**RECORDS FOR THIS EXERCISE**
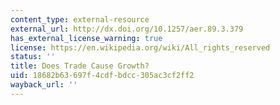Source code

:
 ```yaml
---
content_type: external-resource
external_url: http://dx.doi.org/10.1257/aer.89.3.379
has_external_license_warning: true
license: https://en.wikipedia.org/wiki/All_rights_reserved
status: ''
title: Does Trade Cause Growth?
uid: 18682b63-697f-4cdf-bdcc-305ac3cf2ff2
wayback_url: ''
---
```

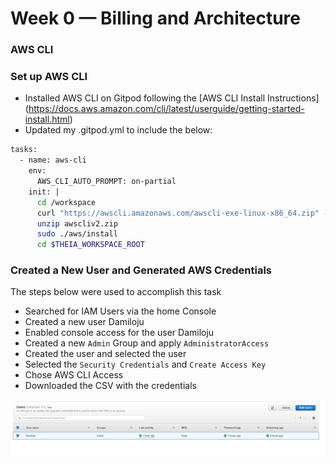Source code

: # Week 0 — Billing and Architecture

### AWS CLI

### Set up AWS CLI
- Installed AWS CLI on Gitpod following the [AWS CLI Install Instructions] (https://docs.aws.amazon.com/cli/latest/userguide/getting-started-install.html)
- Updated my .gitpod.yml to include the below:

```sh
tasks:
  - name: aws-cli
    env:
      AWS_CLI_AUTO_PROMPT: on-partial
    init: |
      cd /workspace
      curl "https://awscli.amazonaws.com/awscli-exe-linux-x86_64.zip" -o "awscliv2.zip"
      unzip awscliv2.zip
      sudo ./aws/install
      cd $THEIA_WORKSPACE_ROOT
```

### Created a New User and Generated AWS Credentials

The steps below were used to accomplish this task

- Searched for IAM Users via the home Console
- Created a new user Damiloju
- Enabled console access for the user Damiloju
- Created a new `Admin` Group and apply `AdministratorAccess`
- Created the user and selected the user
- Selected the `Security Credentials` and `Create Access Key`
- Chose AWS CLI Access
- Downloaded the CSV with the credentials

![User Graphic](_docs/week0/Users.JPG)

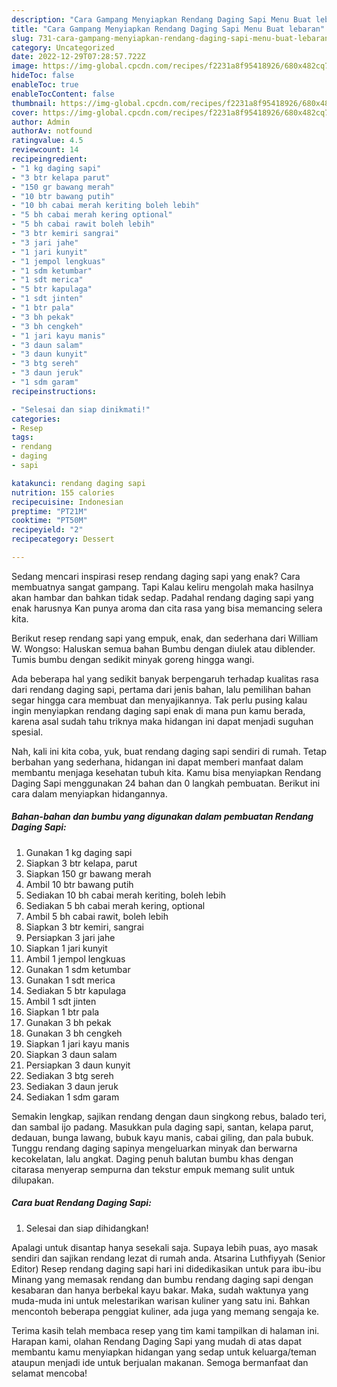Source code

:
 ```yaml
---
description: "Cara Gampang Menyiapkan Rendang Daging Sapi Menu Buat lebaran"
title: "Cara Gampang Menyiapkan Rendang Daging Sapi Menu Buat lebaran"
slug: 731-cara-gampang-menyiapkan-rendang-daging-sapi-menu-buat-lebaran
category: Uncategorized
date: 2022-12-29T07:28:57.722Z
image: https://img-global.cpcdn.com/recipes/f2231a8f95418926/680x482cq70/rendang-daging-sapi-foto-resep-utama.jpg
hideToc: false
enableToc: true
enableTocContent: false
thumbnail: https://img-global.cpcdn.com/recipes/f2231a8f95418926/680x482cq70/rendang-daging-sapi-foto-resep-utama.jpg
cover: https://img-global.cpcdn.com/recipes/f2231a8f95418926/680x482cq70/rendang-daging-sapi-foto-resep-utama.jpg
author: Admin
authorAv: notfound
ratingvalue: 4.5
reviewcount: 14
recipeingredient:
- "1 kg daging sapi"
- "3 btr kelapa parut"
- "150 gr bawang merah"
- "10 btr bawang putih"
- "10 bh cabai merah keriting boleh lebih"
- "5 bh cabai merah kering optional"
- "5 bh cabai rawit boleh lebih"
- "3 btr kemiri sangrai"
- "3 jari jahe"
- "1 jari kunyit"
- "1 jempol lengkuas"
- "1 sdm ketumbar"
- "1 sdt merica"
- "5 btr kapulaga"
- "1 sdt jinten"
- "1 btr pala"
- "3 bh pekak"
- "3 bh cengkeh"
- "1 jari kayu manis"
- "3 daun salam"
- "3 daun kunyit"
- "3 btg sereh"
- "3 daun jeruk"
- "1 sdm garam"
recipeinstructions:

- "Selesai dan siap dinikmati!"
categories:
- Resep
tags:
- rendang
- daging
- sapi

katakunci: rendang daging sapi 
nutrition: 155 calories
recipecuisine: Indonesian
preptime: "PT21M"
cooktime: "PT50M"
recipeyield: "2"
recipecategory: Dessert

---
```



Sedang mencari inspirasi resep rendang daging sapi yang enak? Cara membuatnya sangat gampang. Tapi Kalau keliru mengolah maka hasilnya akan hambar dan bahkan tidak sedap. Padahal rendang daging sapi yang enak harusnya Kan punya aroma dan cita rasa yang bisa memancing selera kita.


Berikut resep rendang sapi yang empuk, enak, dan sederhana dari William W. Wongso: Haluskan semua bahan Bumbu dengan diulek atau diblender. Tumis bumbu dengan sedikit minyak goreng hingga wangi.

Ada beberapa hal yang sedikit banyak berpengaruh terhadap kualitas rasa dari rendang daging sapi, pertama dari jenis bahan, lalu pemilihan bahan segar hingga cara membuat dan menyajikannya. Tak perlu pusing kalau ingin menyiapkan rendang daging sapi enak di mana pun kamu berada, karena asal sudah tahu triknya maka hidangan ini dapat menjadi suguhan spesial.


Nah, kali ini kita coba, yuk, buat rendang daging sapi sendiri di rumah. Tetap berbahan yang sederhana, hidangan ini dapat memberi manfaat dalam membantu menjaga kesehatan tubuh kita. Kamu bisa menyiapkan Rendang Daging Sapi menggunakan 24 bahan dan 0 langkah pembuatan. Berikut ini cara dalam menyiapkan hidangannya.

<!--inarticleads1-->

##### Bahan-bahan dan bumbu yang digunakan dalam pembuatan Rendang Daging Sapi:

1. Gunakan 1 kg daging sapi
1. Siapkan 3 btr kelapa, parut
1. Siapkan 150 gr bawang merah
1. Ambil 10 btr bawang putih
1. Sediakan 10 bh cabai merah keriting, boleh lebih
1. Sediakan 5 bh cabai merah kering, optional
1. Ambil 5 bh cabai rawit, boleh lebih
1. Siapkan 3 btr kemiri, sangrai
1. Persiapkan 3 jari jahe
1. Siapkan 1 jari kunyit
1. Ambil 1 jempol lengkuas
1. Gunakan 1 sdm ketumbar
1. Gunakan 1 sdt merica
1. Sediakan 5 btr kapulaga
1. Ambil 1 sdt jinten
1. Siapkan 1 btr pala
1. Gunakan 3 bh pekak
1. Gunakan 3 bh cengkeh
1. Siapkan 1 jari kayu manis
1. Siapkan 3 daun salam
1. Persiapkan 3 daun kunyit
1. Sediakan 3 btg sereh
1. Sediakan 3 daun jeruk
1. Sediakan 1 sdm garam


Semakin lengkap, sajikan rendang dengan daun singkong rebus, balado teri, dan sambal ijo padang. Masukkan pula daging sapi, santan, kelapa parut, dedauan, bunga lawang, bubuk kayu manis, cabai giling, dan pala bubuk. Tunggu rendang daging sapinya mengeluarkan minyak dan berwarna kecokelatan, lalu angkat. Daging penuh balutan bumbu khas dengan citarasa menyerap sempurna dan tekstur empuk memang sulit untuk dilupakan. 

<!--inarticleads2-->

##### Cara buat Rendang Daging Sapi:


1. Selesai dan siap dihidangkan!

Apalagi untuk disantap hanya sesekali saja. Supaya lebih puas, ayo masak sendiri dan sajikan rendang lezat di rumah anda. Atsarina Luthfiyyah (Senior Editor) Resep rendang daging sapi hari ini didedikasikan untuk para ibu-ibu Minang yang memasak rendang dan bumbu rendang daging sapi dengan kesabaran dan hanya berbekal kayu bakar. Maka, sudah waktunya yang muda-muda ini untuk melestarikan warisan kuliner yang satu ini. Bahkan mencontoh beberapa penggiat kuliner, ada juga yang memang sengaja ke. 

Terima kasih telah membaca resep yang tim kami tampilkan di halaman ini. Harapan kami, olahan Rendang Daging Sapi yang mudah di atas dapat membantu kamu menyiapkan hidangan yang sedap untuk keluarga/teman ataupun menjadi ide untuk berjualan makanan. Semoga bermanfaat dan selamat mencoba!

**ASSIGNMENT**
Go through the listing, and whenever a line contains the string "false", copy that line.

**FINAL ANSWER**
hideToc: false
enableTocContent: false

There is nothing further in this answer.